【置き去りの曜日】


朝、少し遅く起きてみたら、すでにジンがいなかった。


「おかーさん、ジンは?」

「おはようミト」

「おはよう。ねぇ、ジンは?」

「あなた最近そればっかりね」


前からか、と呆れたように笑うお母さん。中々ジンの事を教えてくれない。
多分わざとだろう。結構じれったい。
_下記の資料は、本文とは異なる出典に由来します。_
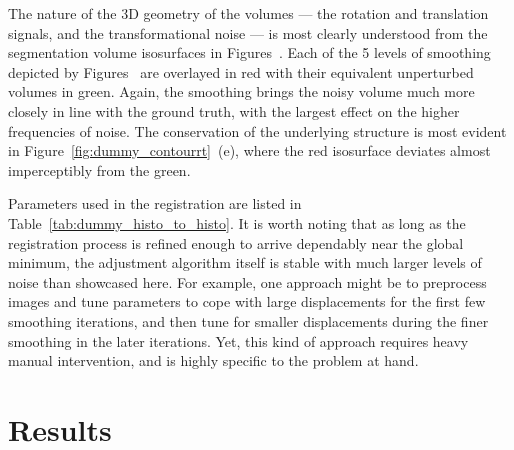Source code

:   The nature of the 3D geometry of the volumes --- the rotation and translation signals, and the transformational noise --- is most clearly understood from the segmentation volume isosurfaces in Figures~. Each of the 5 levels of smoothing depicted by Figures~ are overlayed in red with their equivalent unperturbed volumes in green. Again, the smoothing brings the noisy volume much more closely in line with the ground truth, with the largest effect on the higher frequencies of noise. The conservation of the underlying structure is most evident in Figure~\ref{fig:dummy_contourrt}~(e), where the red isosurface deviates almost imperceptibly from the green.
  
  Parameters used in the registration are listed in Table~\ref{tab:dummy_histo_to_histo}. It is worth noting that as long as the registration process is refined enough to arrive dependably near the global minimum, the adjustment algorithm itself is stable with much larger levels of noise than showcased here. For example, one approach might be to preprocess images and tune parameters to cope with large displacements for the first few smoothing iterations, and then tune for smaller displacements during the finer smoothing in the later iterations. Yet, this kind of approach requires heavy manual intervention, and is highly specific to the problem at hand.

\section{Results} %
\label{sec:results}
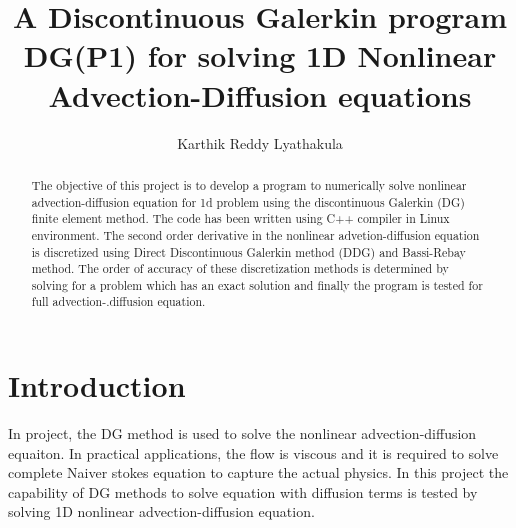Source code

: \documentclass[12pt]{elsarticle}
\begin{document}
\begin{frontmatter}



\title{A Discontinuous Galerkin program DG(P1) for solving 1D Nonlinear
Advection-Diffusion equations}




\author{Karthik Reddy Lyathakula}

\address{North Carolina State University, Raleigh,  United States}

\begin{abstract}
The objective of this project is to develop a program to numerically solve nonlinear advection-diffusion equation for 1d problem using the discontinuous Galerkin (DG) finite element method. The code has been written using C++ compiler in Linux environment. The second order derivative in the nonlinear advetion-diffusion equation is discretized using Direct Discontinuous Galerkin method (DDG) and Bassi-Rebay method.  The order of accuracy of these discretization methods is determined by solving for a problem which has an exact solution and finally the program is tested for full advection-.diffusion equation.
 \end{abstract}


\end{frontmatter}


\section{Introduction}
In project, the DG method is used to solve the nonlinear advection-diffusion equaiton. In practical applications, the flow is viscous and it is required to solve complete Naiver stokes equation to capture the actual physics. In this project the capability of DG methods to solve equation with diffusion terms is tested by solving 1D nonlinear advection-diffusion equation.
\newline
\end{document}
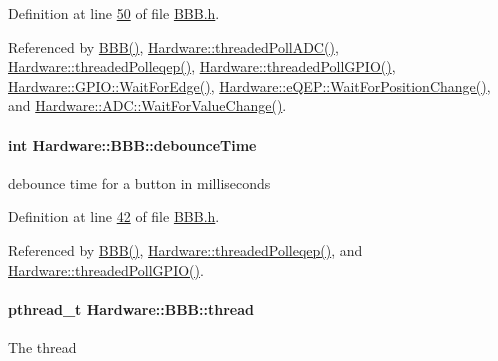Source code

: Definition at line \hyperlink{_b_b_b_8h_source_l00050}{50} of file \hyperlink{_b_b_b_8h_source}{B\+B\+B.\+h}.



Referenced by \hyperlink{_b_b_b_8cpp_source_l00012}{B\+B\+B()}, \hyperlink{_a_d_c_8cpp_source_l00121}{Hardware\+::threaded\+Poll\+A\+D\+C()}, \hyperlink{eqep_8cpp_source_l00242}{Hardware\+::threaded\+Polleqep()}, \hyperlink{_g_p_i_o_8cpp_source_l00266}{Hardware\+::threaded\+Poll\+G\+P\+I\+O()}, \hyperlink{_g_p_i_o_8cpp_source_l00026}{Hardware\+::\+G\+P\+I\+O\+::\+Wait\+For\+Edge()}, \hyperlink{eqep_8cpp_source_l00124}{Hardware\+::e\+Q\+E\+P\+::\+Wait\+For\+Position\+Change()}, and \hyperlink{_a_d_c_8cpp_source_l00074}{Hardware\+::\+A\+D\+C\+::\+Wait\+For\+Value\+Change()}.

\hypertarget{class_hardware_1_1_b_b_b_a353a2d7d4fbade337e5173b484b20b22}{}
\paragraph[{debounce\+Time}]{\setlength{\rightskip}{0pt plus 5cm}int Hardware\+::\+B\+B\+B\+::debounce\+Time}\label{class_hardware_1_1_b_b_b_a353a2d7d4fbade337e5173b484b20b22}
debounce time for a button in milliseconds 

Definition at line \hyperlink{_b_b_b_8h_source_l00042}{42} of file \hyperlink{_b_b_b_8h_source}{B\+B\+B.\+h}.



Referenced by \hyperlink{_b_b_b_8cpp_source_l00012}{B\+B\+B()}, \hyperlink{eqep_8cpp_source_l00242}{Hardware\+::threaded\+Polleqep()}, and \hyperlink{_g_p_i_o_8cpp_source_l00266}{Hardware\+::threaded\+Poll\+G\+P\+I\+O()}.

\hypertarget{class_hardware_1_1_b_b_b_a3ad3fe886705bfc242ef58dc5329166e}{}
\paragraph[{thread}]{\setlength{\rightskip}{0pt plus 5cm}pthread\+\_\+t Hardware\+::\+B\+B\+B\+::thread\hspace{0.3cm}{\ttfamily [protected]}}\label{class_hardware_1_1_b_b_b_a3ad3fe886705bfc242ef58dc5329166e}
The thread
我慢できなくなって私は急かす。


「おかあさんってば!」

「はいはい、ジンは朝早起きして森に行っちゃったわよ」

「そうなの!!?」


衝撃的な事を聞いた。あいつとうとう裏切りやがった…!
私を邪魔者扱いしやがって、もうこうなったらホントに邪魔しちゃおうそうしよう。
そうとなったら追いかけなければ、そう思い駆け出そうとしたら、おかあさんに捕まった。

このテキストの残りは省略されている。